Fractyl Health (GUTS) ha presentato nuovi dati preclinici per il suo candidato alla terapia genica pancreatica GLP-1, Rejuva RJVA-001, somministrato in un'unica dose. Lo studio di 13 settimane su topi con obesità indotta dalla dieta ha mostrato un mantenimento sostenuto del peso e un controllo della glicemia, con oltre il 10% delle cellule delle isole che esprimono la proteina GLP-1 e senza preoccupazioni per la sicurezza. L'azienda ha anche annunciato RJVA-002, un dual agonista GIP/GLP-1, come primo candidato alla terapia genica pancreatica per l'obesità. Questo vettore virale AAV9 esprime gli ormoni umani GIP e GLP-1 da un promotore dell'insulina umana, mirando a entrambi i recettori importanti per la regolazione della glicemia e del peso.
Fractyl Health (GUTS) presentó nuevos datos preclínicos para su candidato a terapia génica pancreática GLP-1, Rejuva RJVA-001, administrado en una sola dosis.

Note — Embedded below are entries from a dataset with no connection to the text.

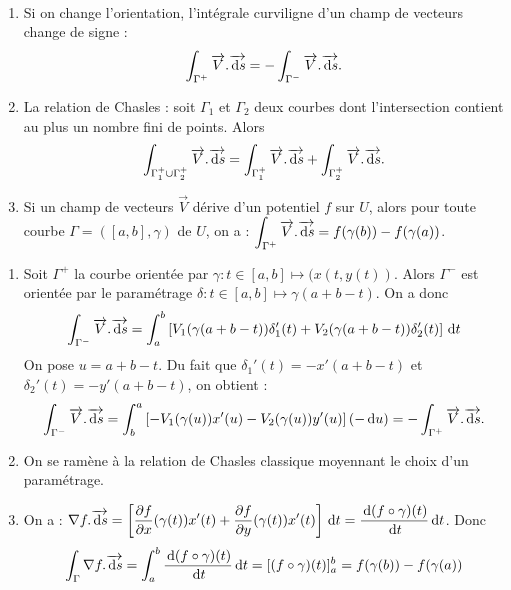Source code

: \documentclass[class=report,crop=false]{standalone}
\begin{document}
\begin{proposition}\
\begin{enumerate}
\item Si on change l'orientation, l'intégrale curviligne d'un champ de vecteurs change de signe :
$$\int _{\Gamma ^+}\overrightarrow{V}.\overrightarrow{\,\mathrm{d} s}=-\int _{\Gamma ^-}\overrightarrow{V}.\overrightarrow{\,\mathrm{d} s}.$$
\item La relation de Chasles : soit $\Gamma _1$ et $\Gamma _2$ deux courbes dont l'intersection contient au plus un nombre fini de points. Alors 
$$\displaystyle \int _{\Gamma _1^+\cup \Gamma _2^+}\overrightarrow{V}.\overrightarrow{\,\mathrm{d} s}=\int _{\Gamma _1^+}\overrightarrow{V}.\overrightarrow{\,\mathrm{d} s}+\int _{\Gamma _2^+}\overrightarrow{V}.\overrightarrow{\,\mathrm{d} s}.$$
\item Si un champ de vecteurs $\overrightarrow{V}$ dérive d'un potentiel $f$ sur $U$, alors pour toute courbe $\Gamma =([a,b],\gamma )$ de $U$, on a : $\displaystyle \int _{\Gamma ^+}\overrightarrow{V}.\overrightarrow{\,\mathrm{d} s}=f(\gamma (b))-f(\gamma (a))$.
\end{enumerate}
\end{proposition}

\vskip4mm

\begin{enumerate}
\item Soit $\Gamma ^+$ la courbe orientée par $\gamma :t\in [a,b]\mapsto (x(t,y(t))$. Alors $\Gamma ^-$ est orientée par le paramétrage $\delta :t\in [a,b]\mapsto \gamma(a+b-t)$. On a donc
$$\int _{\Gamma ^-}\overrightarrow{V}.\overrightarrow{\,\mathrm{d} s}=\int _a^b\left[V_1(\gamma (a+b-t))\delta _1'(t)+V_2(\gamma (a+b-t))\delta _2'(t)\right]\,\mathrm{d} t$$
On pose $u=a+b-t$. Du fait que $\delta _1'(t)=-x'(a+b-t)$ et $\delta _2'(t)=-y'(a+b-t)$, on obtient :
$$\int _{\Gamma ^-}\overrightarrow{V}.\overrightarrow{\,\mathrm{d} s}=\int _b^a\left[-V_1(\gamma (u))x'(u)-V_2(\gamma (u))y'(u)\right](-\,\mathrm{d} u)=-\int _{\Gamma ^+}\overrightarrow{V}.\overrightarrow{\,\mathrm{d} s}.$$

\item On se ramène à la relation de Chasles classique moyennant le choix d'un paramétrage.

\item On a : $\displaystyle \nabla f.\overrightarrow{\,\mathrm{d} s}=\left[\frac{\partial f}{\partial x}(\gamma (t))x'(t)+\frac{\partial f}{\partial y}(\gamma (t))x'(t)\right]\,\mathrm{d} t=\frac{\,\mathrm{d} (f\circ \gamma )(t)}{\,\mathrm{d} t}\,\mathrm{d} t$. Donc
$$\int _{\Gamma }\nabla f.\overrightarrow{\,\mathrm{d} s}=\int _a^b\frac{\,\mathrm{d} (f\circ \gamma )(t)}{\,\mathrm{d} t}\,\mathrm{d} t=[(f\circ \gamma )(t)]_a^b=f(\gamma (b))-f(\gamma (a))$$
\end{enumerate}
\end{document}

El estudio de 13 semanas en ratones con obesidad inducida por la dieta mostró un mantenimiento del peso sostenible y control de la glucosa en sangre, con más del 10% de las células de los islotes expresando la proteína GLP-1 y sin preocupaciones de seguridad. La empresa también anunció RJVA-002, un dual agonista GIP/GLP-1, como su primer candidato a terapia génica pancreática para la obesidad. Este vector viral AAV9 expresa las hormonas humanas GIP y GLP-1 desde un promotor de insulina humana, enfocándose en ambos receptores importantes para la regulación de la glucosa y el peso.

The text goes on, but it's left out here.